Rajeev Kumar Sinha Information Technology Solution Architect

Topeka, Kansas, United States

Abstract In this present-day Artificial Intelligence (AI) is comparatively new for the software industry and the same time for a functional world. This is one of the top-notch inventions in this modern era. Digitalization might be the new normal across industries, but companies now face the challenge of acceptance innovation while ensuring business as usual for all day-to-day various processes and purposes.

Software that is socially intelligent and aware of human behavior is a major contributor in the transformation journey. Software Industries are depending on Agile, automation, cloud, digital marketing solutions and artificial intelligence (AI) is poised to simplify the transition further.IT industries now expect software to be powered by native AI capabilities and that is where the Software as a Service (SaaS) comes in a vital role.

AI has become a growing force in business. Software Industries are being reshaped by AI and this opens the massive opportunities for the existing software companies to help and drive a more simplified journey to satisfy their clients expectations and needs. This paper will showcase how AI portfolio can accelerate digitization initiatives helping industries to utilize their core systems effectively.

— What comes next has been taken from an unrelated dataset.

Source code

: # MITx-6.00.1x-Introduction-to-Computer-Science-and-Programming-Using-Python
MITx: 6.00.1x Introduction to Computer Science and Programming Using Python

Before examining how artificial intelligence technologies are impacting the current business world, it is important to define the term. "Artificial intelligence" is a broad and general term that refers to any type of computer software that engages in humanlike activities, including learning, planning and problem-solving.

  1. Learning Processes: This focuses of collecting data and then creating algorithms, administer and figuring out device with step-by-step direction for how to complete the distinct task.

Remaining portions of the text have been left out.